Only two days apart, both holidays have to do with remembering the souls of dead. However, the way they are celebrated is very different. Halloween focuses on the more supernatural aspects of death, while the Day of Dead honors loved ones that have passed away.
Jaworski decided that skeletons form a unifying, recognizable link between the two festivals. The center’s first Skeleton Fest was held on Saturday. Families brought their children to create masks and make clay skeletons together, just hours before trick-or-treating began.
About 60 people – “not all of them regulars,” said Jaworski – took part in the free workshops the center offered.
Alex Santana, a recently transplanted New Yorker, came by herself.
“I just love art,” she said, talking about her decision to go back to art school at the age of 45. She had just created what she called her “I just got up” mask.
At noon, children gathered to watch a bone-rattling presentation by author Bob Barner.
“I consider myself a really interesting teacher,” he said to Richmond Confidential. He brought his dancing skeletons to life while reading from his book, Dem Bones. Barner said he loves to mix music, art and science in his work.
Dem Bones gives facts about the human bone structure to the tune of a traditional folk song sung by a guitar-playing skeleton.

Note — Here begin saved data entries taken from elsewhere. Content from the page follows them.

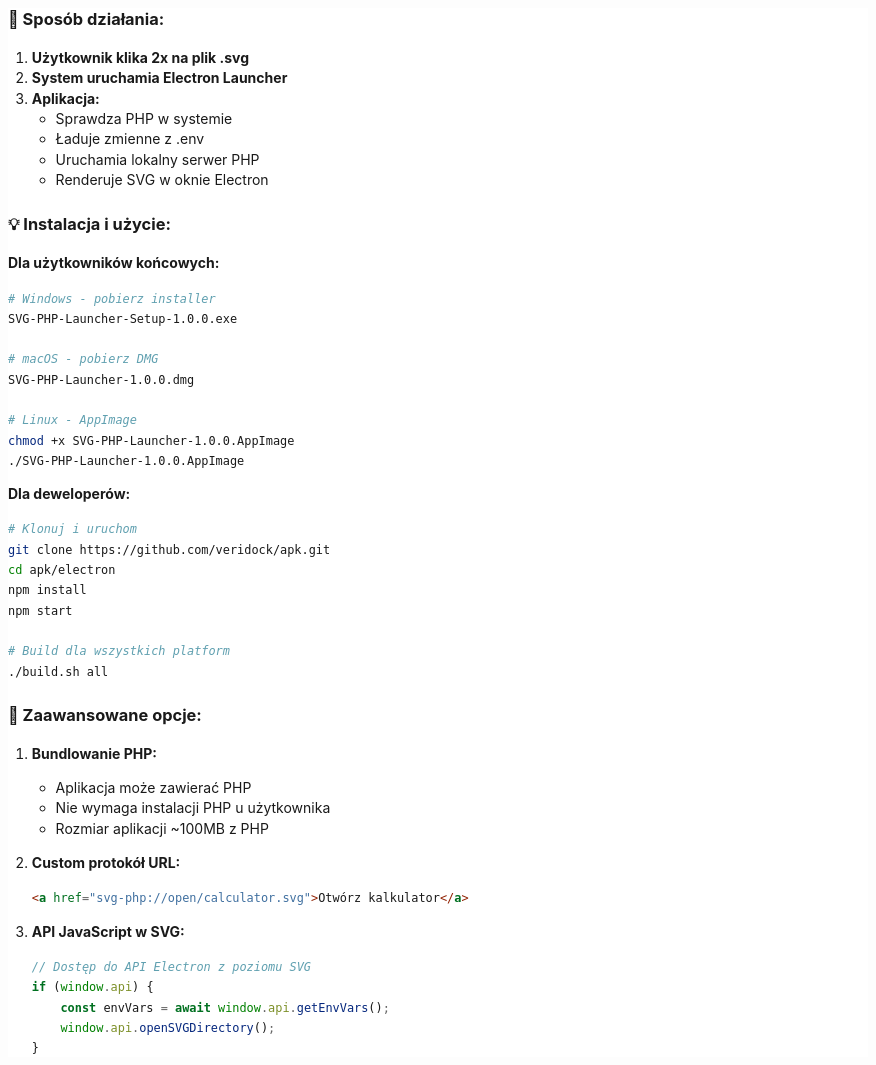 

### 🚀 Sposób działania:

1. **Użytkownik klika 2x na plik .svg**
2. **System uruchamia Electron Launcher**
3. **Aplikacja:**
   - Sprawdza PHP w systemie
   - Ładuje zmienne z .env
   - Uruchamia lokalny serwer PHP
   - Renderuje SVG w oknie Electron

### 💡 Instalacja i użycie:

**Dla użytkowników końcowych:**
```bash
# Windows - pobierz installer
SVG-PHP-Launcher-Setup-1.0.0.exe

# macOS - pobierz DMG
SVG-PHP-Launcher-1.0.0.dmg

# Linux - AppImage
chmod +x SVG-PHP-Launcher-1.0.0.AppImage
./SVG-PHP-Launcher-1.0.0.AppImage
```

**Dla deweloperów:**
```bash
# Klonuj i uruchom
git clone https://github.com/veridock/apk.git
cd apk/electron
npm install
npm start

# Build dla wszystkich platform
./build.sh all
```

### 🔧 Zaawansowane opcje:

1. **Bundlowanie PHP:**
   - Aplikacja może zawierać PHP
   - Nie wymaga instalacji PHP u użytkownika
   - Rozmiar aplikacji ~100MB z PHP

2. **Custom protokół URL:**
   ```html
   <a href="svg-php://open/calculator.svg">Otwórz kalkulator</a>
   ```

3. **API JavaScript w SVG:**
   ```javascript
   // Dostęp do API Electron z poziomu SVG
   if (window.api) {
       const envVars = await window.api.getEnvVars();
       window.api.openSVGDirectory();
   }
   ```
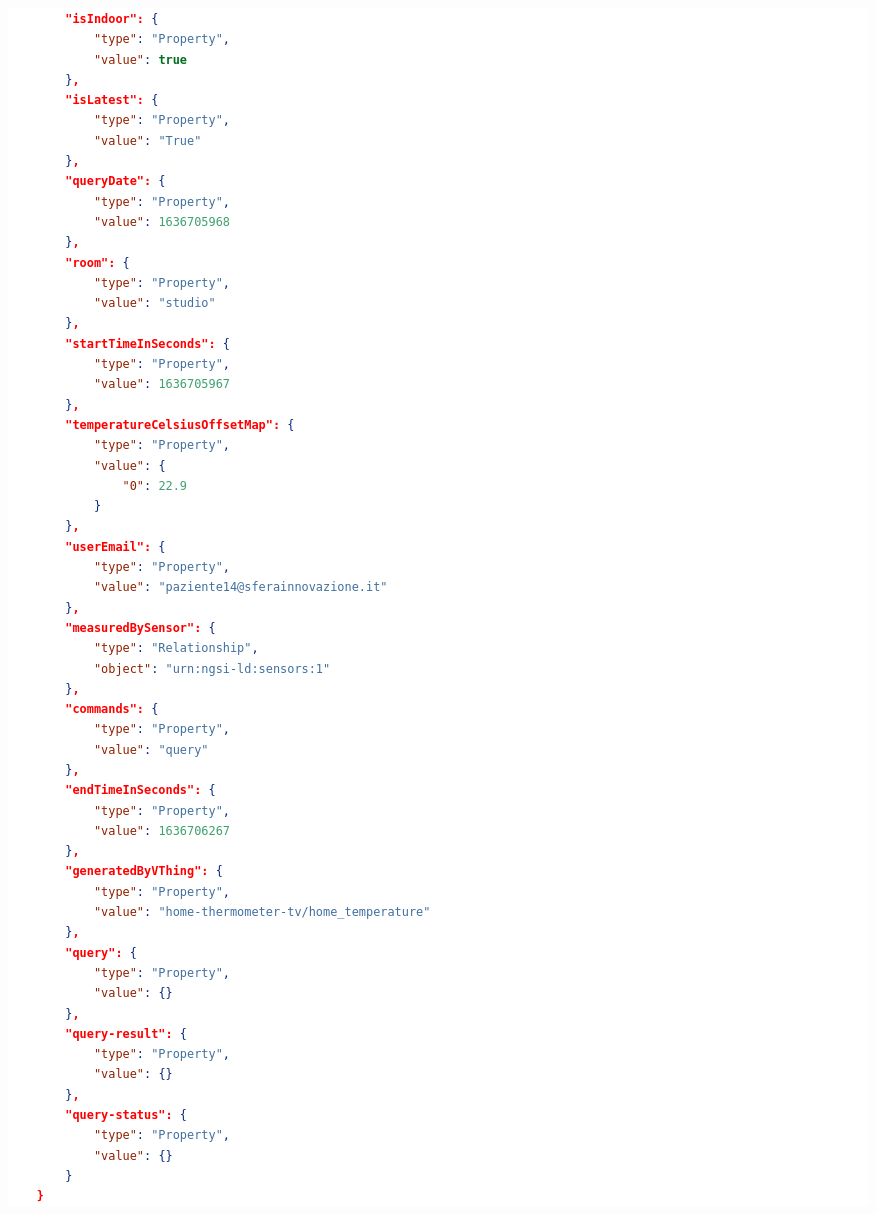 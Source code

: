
 ```json
        "isIndoor": {
            "type": "Property",
            "value": true
        },
        "isLatest": {
            "type": "Property",
            "value": "True"
        },
        "queryDate": {
            "type": "Property",
            "value": 1636705968
        },
        "room": {
            "type": "Property",
            "value": "studio"
        },
        "startTimeInSeconds": {
            "type": "Property",
            "value": 1636705967
        },
        "temperatureCelsiusOffsetMap": {
            "type": "Property",
            "value": {
                "0": 22.9
            }
        },
        "userEmail": {
            "type": "Property",
            "value": "paziente14@sferainnovazione.it"
        },
        "measuredBySensor": {
            "type": "Relationship",
            "object": "urn:ngsi-ld:sensors:1"
        },
        "commands": {
            "type": "Property",
            "value": "query"
        },
        "endTimeInSeconds": {
            "type": "Property",
            "value": 1636706267
        },
        "generatedByVThing": {
            "type": "Property",
            "value": "home-thermometer-tv/home_temperature"
        },
        "query": {
            "type": "Property",
            "value": {}
        },
        "query-result": {
            "type": "Property",
            "value": {}
        },
        "query-status": {
            "type": "Property",
            "value": {}
        }
    }
```
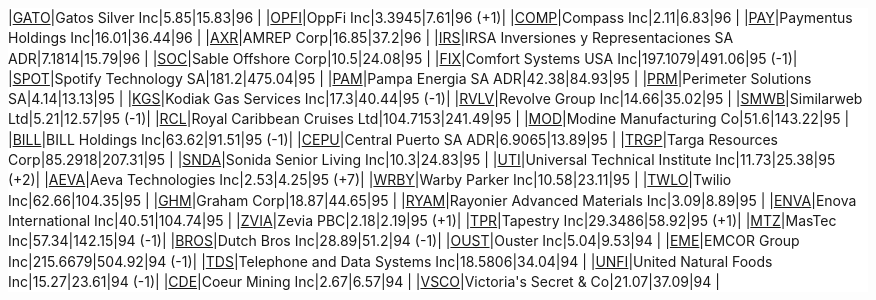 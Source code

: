 |[GATO](https://finance.yahoo.com/quote/GATO/)|Gatos Silver Inc|5.85|15.83|96 |
|[OPFI](https://finance.yahoo.com/quote/OPFI/)|OppFi Inc|3.3945|7.61|96 (+1)|
|[COMP](https://finance.yahoo.com/quote/COMP/)|Compass Inc|2.11|6.83|96 |
|[PAY](https://finance.yahoo.com/quote/PAY/)|Paymentus Holdings Inc|16.01|36.44|96 |
|[AXR](https://finance.yahoo.com/quote/AXR/)|AMREP Corp|16.85|37.2|96 |
|[IRS](https://finance.yahoo.com/quote/IRS/)|IRSA Inversiones y Representaciones SA ADR|7.1814|15.79|96 |
|[SOC](https://finance.yahoo.com/quote/SOC/)|Sable Offshore Corp|10.5|24.08|95 |
|[FIX](https://finance.yahoo.com/quote/FIX/)|Comfort Systems USA Inc|197.1079|491.06|95 (-1)|
|[SPOT](https://finance.yahoo.com/quote/SPOT/)|Spotify Technology SA|181.2|475.04|95 |
|[PAM](https://finance.yahoo.com/quote/PAM/)|Pampa Energia SA ADR|42.38|84.93|95 |
|[PRM](https://finance.yahoo.com/quote/PRM/)|Perimeter Solutions SA|4.14|13.13|95 |
|[KGS](https://finance.yahoo.com/quote/KGS/)|Kodiak Gas Services Inc|17.3|40.44|95 (-1)|
|[RVLV](https://finance.yahoo.com/quote/RVLV/)|Revolve Group Inc|14.66|35.02|95 |
|[SMWB](https://finance.yahoo.com/quote/SMWB/)|Similarweb Ltd|5.21|12.57|95 (-1)|
|[RCL](https://finance.yahoo.com/quote/RCL/)|Royal Caribbean Cruises Ltd|104.7153|241.49|95 |
|[MOD](https://finance.yahoo.com/quote/MOD/)|Modine Manufacturing Co|51.6|143.22|95 |
|[BILL](https://finance.yahoo.com/quote/BILL/)|BILL Holdings Inc|63.62|91.51|95 (-1)|
|[CEPU](https://finance.yahoo.com/quote/CEPU/)|Central Puerto SA ADR|6.9065|13.89|95 |
|[TRGP](https://finance.yahoo.com/quote/TRGP/)|Targa Resources Corp|85.2918|207.31|95 |
|[SNDA](https://finance.yahoo.com/quote/SNDA/)|Sonida Senior Living Inc|10.3|24.83|95 |
|[UTI](https://finance.yahoo.com/quote/UTI/)|Universal Technical Institute Inc|11.73|25.38|95 (+2)|
|[AEVA](https://finance.yahoo.com/quote/AEVA/)|Aeva Technologies Inc|2.53|4.25|95 (+7)|
|[WRBY](https://finance.yahoo.com/quote/WRBY/)|Warby Parker Inc|10.58|23.11|95 |
|[TWLO](https://finance.yahoo.com/quote/TWLO/)|Twilio Inc|62.66|104.35|95 |
|[GHM](https://finance.yahoo.com/quote/GHM/)|Graham Corp|18.87|44.65|95 |
|[RYAM](https://finance.yahoo.com/quote/RYAM/)|Rayonier Advanced Materials Inc|3.09|8.89|95 |
|[ENVA](https://finance.yahoo.com/quote/ENVA/)|Enova International Inc|40.51|104.74|95 |
|[ZVIA](https://finance.yahoo.com/quote/ZVIA/)|Zevia PBC|2.18|2.19|95 (+1)|
|[TPR](https://finance.yahoo.com/quote/TPR/)|Tapestry Inc|29.3486|58.92|95 (+1)|
|[MTZ](https://finance.yahoo.com/quote/MTZ/)|MasTec Inc|57.34|142.15|94 (-1)|
|[BROS](https://finance.yahoo.com/quote/BROS/)|Dutch Bros Inc|28.89|51.2|94 (-1)|
|[OUST](https://finance.yahoo.com/quote/OUST/)|Ouster Inc|5.04|9.53|94 |
|[EME](https://finance.yahoo.com/quote/EME/)|EMCOR Group Inc|215.6679|504.92|94 (-1)|
|[TDS](https://finance.yahoo.com/quote/TDS/)|Telephone and Data Systems Inc|18.5806|34.04|94 |
|[UNFI](https://finance.yahoo.com/quote/UNFI/)|United Natural Foods Inc|15.27|23.61|94 (-1)|
|[CDE](https://finance.yahoo.com/quote/CDE/)|Coeur Mining Inc|2.67|6.57|94 |
|[VSCO](https://finance.yahoo.com/quote/VSCO/)|Victoria's Secret & Co|21.07|37.09|94 | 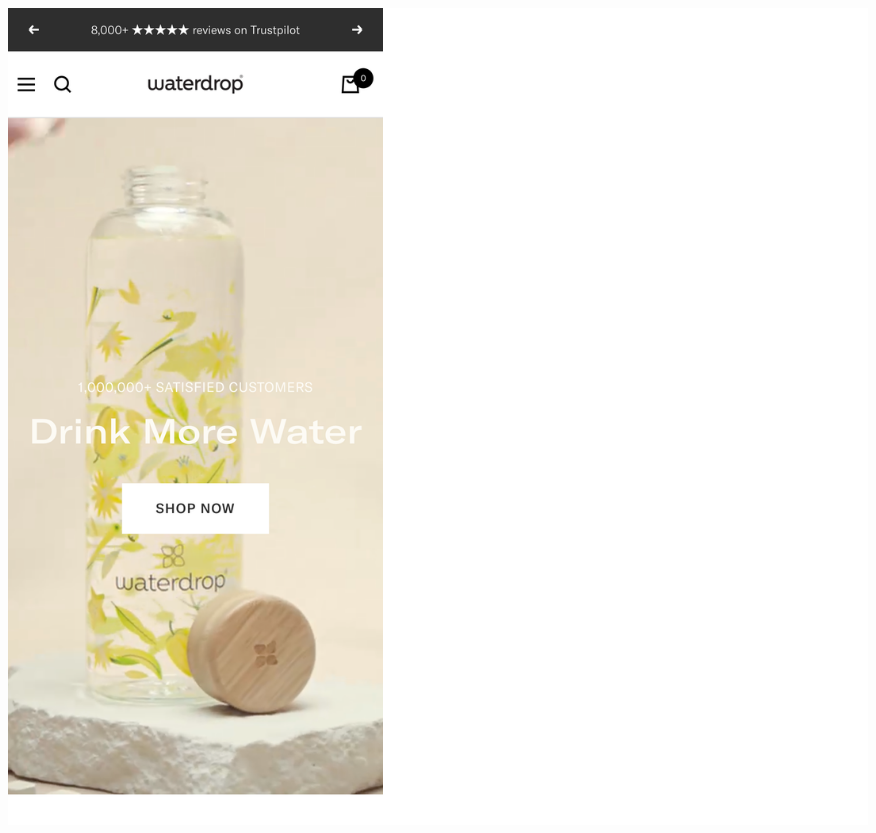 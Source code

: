   <img src="readme-images/website sections/waterdrop_1.png" width="375px" alt="home page - landing page">
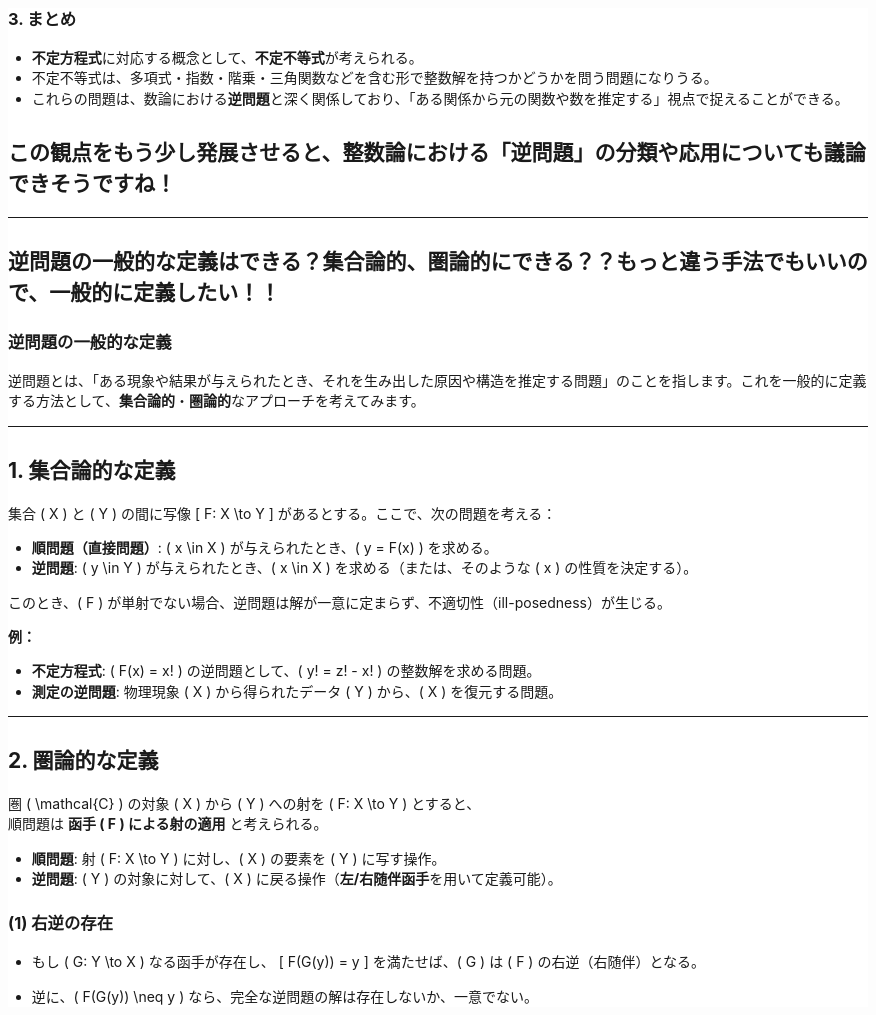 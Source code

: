 
### **3. まとめ**
- **不定方程式**に対応する概念として、**不定不等式**が考えられる。
- 不定不等式は、多項式・指数・階乗・三角関数などを含む形で整数解を持つかどうかを問う問題になりうる。
- これらの問題は、数論における**逆問題**と深く関係しており、「ある関係から元の関数や数を推定する」視点で捉えることができる。

この観点をもう少し発展させると、整数論における「逆問題」の分類や応用についても議論できそうですね！  
---
---

逆問題の一般的な定義はできる？集合論的、圏論的にできる？？もっと違う手法でもいいので、一般的に定義したい！！  
---
### **逆問題の一般的な定義**  
逆問題とは、「ある現象や結果が与えられたとき、それを生み出した原因や構造を推定する問題」のことを指します。これを一般的に定義する方法として、**集合論的**・**圏論的**なアプローチを考えてみます。

---

## **1. 集合論的な定義**
集合 \( X \) と \( Y \) の間に写像
\[
F: X \to Y
\]
があるとする。ここで、次の問題を考える：

- **順問題（直接問題）**: \( x \in X \) が与えられたとき、\( y = F(x) \) を求める。
- **逆問題**: \( y \in Y \) が与えられたとき、\( x \in X \) を求める（または、そのような \( x \) の性質を決定する）。

このとき、\( F \) が単射でない場合、逆問題は解が一意に定まらず、不適切性（ill-posedness）が生じる。

**例：**
- **不定方程式**: \( F(x) = x! \) の逆問題として、\( y! = z! - x! \) の整数解を求める問題。
- **測定の逆問題**: 物理現象 \( X \) から得られたデータ \( Y \) から、\( X \) を復元する問題。

---

## **2. 圏論的な定義**
圏 \( \mathcal{C} \) の対象 \( X \) から \( Y \) への射を \( F: X \to Y \) とすると、  
順問題は **函手 \( F \) による射の適用** と考えられる。

- **順問題**: 射 \( F: X \to Y \) に対し、\( X \) の要素を \( Y \) に写す操作。
- **逆問題**: \( Y \) の対象に対して、\( X \) に戻る操作（**左/右随伴函手**を用いて定義可能）。

### **(1) 右逆の存在**
- もし \( G: Y \to X \) なる函手が存在し、
  \[
  F(G(y)) = y
  \]
  を満たせば、\( G \) は \( F \) の右逆（右随伴）となる。

- 逆に、\( F(G(y)) \neq y \) なら、完全な逆問題の解は存在しないか、一意でない。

In a different room, Lauren Ari held the Recycled Mask workshop. Sporting a mask made from an egg crate and wearing an iridescent blue robe, the center’s ceramics teacher showed kids how to make art out of anything. Kids used glue guns to attach hair curlers, pipe cleaners, plastic grid and cloth to cardboard.
Nine-year-old Eziah Napitan said that he would wear his creation, something resembling a cross between a gorilla and a tiger, while trick-or-treating tonight. He is a regular at the center, and his mother, Alisha, encourages his artistic endeavors. Possibly influenced by Dem Bones, he told Richmond Confidential that when he grows up he wants to be “a scientist and an artist. Oh, and a guitar player.”
Jaworski was pleased by the success of Skeleton Fest, and is already thinking about next year. She is looking into ways on how to expand the festival.
“We have a lot of room to grow,” she said as children between the ages of two and 10 marched around the center’s courtyard, proudly holding their new masks to their faces.